Not Flourishing, Enduring

The Bar Jester keeps it real about human existence:

I don’t want an early spring. I don’t want the buds to get duped. I don’t want the fruit trees to flower and then get stung. I just want the trouble—the full brunt of the trouble until it’s time, really time, for the darling buds of May at last to come out. And I say this, of course, as an avowed lover of winter—as someone whose favorite seasons are, in this order, winter, fall, spring, and summer. At winter’s end I’m ready for my third favorite season. I’ll not deny that. But I can’t get excited about hot days and high humidity. Life isn’t like a hot sticky day that air conditioning mitigates the misery of. Life is like a hard wind in temperatures below zero. Life isn’t like salubrious days in fall and spring. It’s like unseasonable days in winter and summer. Luck’s a chance, but trouble’s sure.

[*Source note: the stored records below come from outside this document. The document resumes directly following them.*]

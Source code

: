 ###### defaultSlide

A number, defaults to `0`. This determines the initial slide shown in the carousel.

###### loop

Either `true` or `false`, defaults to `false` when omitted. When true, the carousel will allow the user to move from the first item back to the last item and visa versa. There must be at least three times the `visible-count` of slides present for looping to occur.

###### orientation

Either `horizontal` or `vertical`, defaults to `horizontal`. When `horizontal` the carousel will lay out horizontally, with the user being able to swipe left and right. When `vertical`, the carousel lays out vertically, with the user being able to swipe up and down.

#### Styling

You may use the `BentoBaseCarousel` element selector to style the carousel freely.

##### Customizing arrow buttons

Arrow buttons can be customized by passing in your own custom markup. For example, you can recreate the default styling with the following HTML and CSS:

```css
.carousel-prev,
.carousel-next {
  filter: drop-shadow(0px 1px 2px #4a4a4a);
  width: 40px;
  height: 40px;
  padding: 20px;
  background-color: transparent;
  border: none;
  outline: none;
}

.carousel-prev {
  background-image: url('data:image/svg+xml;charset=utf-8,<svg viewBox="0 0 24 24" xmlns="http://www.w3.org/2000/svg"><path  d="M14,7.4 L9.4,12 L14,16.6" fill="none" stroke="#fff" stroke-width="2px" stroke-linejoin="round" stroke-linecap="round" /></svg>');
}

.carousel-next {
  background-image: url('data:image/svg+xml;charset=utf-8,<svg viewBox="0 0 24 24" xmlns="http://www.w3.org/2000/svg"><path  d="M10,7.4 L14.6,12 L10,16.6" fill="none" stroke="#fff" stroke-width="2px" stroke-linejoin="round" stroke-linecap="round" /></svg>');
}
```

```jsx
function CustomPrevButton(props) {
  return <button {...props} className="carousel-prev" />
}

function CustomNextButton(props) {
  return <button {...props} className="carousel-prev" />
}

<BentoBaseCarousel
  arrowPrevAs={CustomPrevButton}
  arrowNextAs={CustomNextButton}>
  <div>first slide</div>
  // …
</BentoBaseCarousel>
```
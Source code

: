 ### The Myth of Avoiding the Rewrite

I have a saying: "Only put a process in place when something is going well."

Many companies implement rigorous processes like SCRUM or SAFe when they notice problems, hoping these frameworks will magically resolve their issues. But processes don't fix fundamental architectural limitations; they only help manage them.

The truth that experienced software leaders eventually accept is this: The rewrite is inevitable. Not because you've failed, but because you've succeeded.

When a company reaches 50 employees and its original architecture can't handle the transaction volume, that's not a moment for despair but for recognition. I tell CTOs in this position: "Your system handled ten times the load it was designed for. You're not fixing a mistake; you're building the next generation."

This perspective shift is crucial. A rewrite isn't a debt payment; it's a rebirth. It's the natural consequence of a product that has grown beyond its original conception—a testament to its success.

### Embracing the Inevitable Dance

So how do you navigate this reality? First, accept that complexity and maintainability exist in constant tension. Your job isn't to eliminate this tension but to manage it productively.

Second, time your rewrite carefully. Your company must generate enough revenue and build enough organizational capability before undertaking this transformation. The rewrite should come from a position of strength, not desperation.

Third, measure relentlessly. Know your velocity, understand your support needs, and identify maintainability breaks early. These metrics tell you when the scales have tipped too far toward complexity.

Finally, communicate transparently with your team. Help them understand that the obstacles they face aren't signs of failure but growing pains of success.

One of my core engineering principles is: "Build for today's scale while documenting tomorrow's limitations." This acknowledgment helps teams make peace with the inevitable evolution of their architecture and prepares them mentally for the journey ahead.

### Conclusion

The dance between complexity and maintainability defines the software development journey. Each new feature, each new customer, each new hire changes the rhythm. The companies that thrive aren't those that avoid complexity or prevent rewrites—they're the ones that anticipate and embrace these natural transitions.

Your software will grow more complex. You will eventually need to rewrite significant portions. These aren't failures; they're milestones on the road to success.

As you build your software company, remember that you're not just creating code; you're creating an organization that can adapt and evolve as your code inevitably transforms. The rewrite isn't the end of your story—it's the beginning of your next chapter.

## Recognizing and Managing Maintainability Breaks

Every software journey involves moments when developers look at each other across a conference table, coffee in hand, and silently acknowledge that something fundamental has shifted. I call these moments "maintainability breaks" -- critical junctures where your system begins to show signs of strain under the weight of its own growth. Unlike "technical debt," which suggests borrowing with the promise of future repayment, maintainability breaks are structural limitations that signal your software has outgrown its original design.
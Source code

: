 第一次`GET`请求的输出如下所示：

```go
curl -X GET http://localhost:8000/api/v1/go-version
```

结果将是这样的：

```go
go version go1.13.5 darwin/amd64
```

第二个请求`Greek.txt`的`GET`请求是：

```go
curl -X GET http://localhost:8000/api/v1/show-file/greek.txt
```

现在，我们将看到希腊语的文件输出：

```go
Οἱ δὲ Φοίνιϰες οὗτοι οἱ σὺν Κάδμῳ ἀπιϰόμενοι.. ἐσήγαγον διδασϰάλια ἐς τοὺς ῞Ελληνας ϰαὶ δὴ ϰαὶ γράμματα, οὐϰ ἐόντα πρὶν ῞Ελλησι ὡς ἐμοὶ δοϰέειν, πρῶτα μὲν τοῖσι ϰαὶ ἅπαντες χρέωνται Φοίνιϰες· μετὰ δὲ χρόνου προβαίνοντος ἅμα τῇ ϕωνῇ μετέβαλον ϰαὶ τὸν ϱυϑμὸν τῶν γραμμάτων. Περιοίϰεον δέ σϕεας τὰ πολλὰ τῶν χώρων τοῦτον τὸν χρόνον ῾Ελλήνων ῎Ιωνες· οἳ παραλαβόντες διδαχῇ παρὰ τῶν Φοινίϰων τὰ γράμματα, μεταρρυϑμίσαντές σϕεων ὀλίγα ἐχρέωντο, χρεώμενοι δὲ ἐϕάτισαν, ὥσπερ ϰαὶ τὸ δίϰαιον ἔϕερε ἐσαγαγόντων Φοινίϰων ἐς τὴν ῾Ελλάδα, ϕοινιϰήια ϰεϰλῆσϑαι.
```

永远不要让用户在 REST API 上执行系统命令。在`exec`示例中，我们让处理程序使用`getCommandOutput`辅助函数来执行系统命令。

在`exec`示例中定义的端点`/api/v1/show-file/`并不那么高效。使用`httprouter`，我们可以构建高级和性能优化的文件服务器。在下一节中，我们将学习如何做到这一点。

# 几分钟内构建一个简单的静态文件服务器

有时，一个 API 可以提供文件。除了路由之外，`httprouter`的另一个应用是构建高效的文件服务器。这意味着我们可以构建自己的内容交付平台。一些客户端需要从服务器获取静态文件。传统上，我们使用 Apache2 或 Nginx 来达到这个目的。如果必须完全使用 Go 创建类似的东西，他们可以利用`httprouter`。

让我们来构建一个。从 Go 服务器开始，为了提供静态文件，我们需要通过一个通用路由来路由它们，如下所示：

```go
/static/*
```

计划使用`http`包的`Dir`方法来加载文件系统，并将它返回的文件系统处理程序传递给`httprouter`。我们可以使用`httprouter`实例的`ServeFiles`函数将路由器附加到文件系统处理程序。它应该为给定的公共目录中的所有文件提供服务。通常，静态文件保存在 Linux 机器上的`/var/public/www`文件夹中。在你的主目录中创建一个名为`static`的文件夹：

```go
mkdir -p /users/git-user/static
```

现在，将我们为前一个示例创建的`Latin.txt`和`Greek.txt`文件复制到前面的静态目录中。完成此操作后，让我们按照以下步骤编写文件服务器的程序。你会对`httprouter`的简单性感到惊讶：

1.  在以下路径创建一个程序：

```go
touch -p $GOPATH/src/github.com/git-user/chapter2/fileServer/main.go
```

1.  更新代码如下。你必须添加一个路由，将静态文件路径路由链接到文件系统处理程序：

Or, to put it another way, you might sink the forty-foot putt (because you might misread the thing so badly that dumb luck actually has a chance to kick in), but you also might three-putt as well—and probably will. Life isn’t like a birdie; it’s like a double-bogey. Life isn’t like a gentle draw; it’s like a snap-hook. Life isn’t sun-bathing on Daytona Beach in the afternoon with your sorority sisters from I Felta Guy; it’s milking a cow on a cold January morning in a dark barn by yourself while college boys earning their degrees in business are still hard at work playing poker in the frat house (I Felta Thigh, Tappa Kegga Beer), drinking Captain Morgan and stupidly counting on luck when only trouble’s sure.

Why would you as a Christian who takes sinfulness seriously, so serious that the Son of God had to die for your sins, ever talk about human flourishing or cultural transformation the way that Homer talked about the Land of Chocolate?

If You Don't Go to Church, What Do You Do with A Coalition?

The Bar Jester, previously Calvinist now Eastern Orthodox, explains why going to church is not the way to think or even be (hence all that ontological language):

It’s not quite right because “go” and “going” are words wholly inadequate to the reality of membership. It may be that in “going” to a building you enact one aspect of your membership, but membership no more ceases to characterize your condition outside the building than in it. Unless you’re Prosthesis Man, you don’t just pull off an arm or leg and lay it by until it’s time to shovel snow. You are always a member, whether in or out of the building, whether coming or going. Your ontological status is what it is quite apart from what you may or may not want to think about it, just as surely as your ontological status is what it is quite apart from what you think about baptism. Baptism, a thing done to you by divine act, changes you whether you like it or not. Martin Thornton has lucidly laid this out in Christian Proficiency: if you are baptized and yet fail to participate in the membership into which you are baptized (and thereby fail to enact the requirements of baptism), if you are baptized but spend your time cursing and gaming and whoring, all you really are is a hypocrite. You’re simply failing to act in accordance with who you are by dint of an ontological change that took place during the sacrament. Or, as I like to say, the waters of baptism don’t give a damn what your think.

Say what you will about baptism and whether it changes you (not even spiritually or mystically, and what of the whammy that attends the baptized who don’t profess faith?), Jester’s point does raise considerations that lead to the recognition of how far removed endeavors like the Gospel Coalition are from the institution of the church. Could a website and bloggers be partly responsible for the Coalition’s undoing?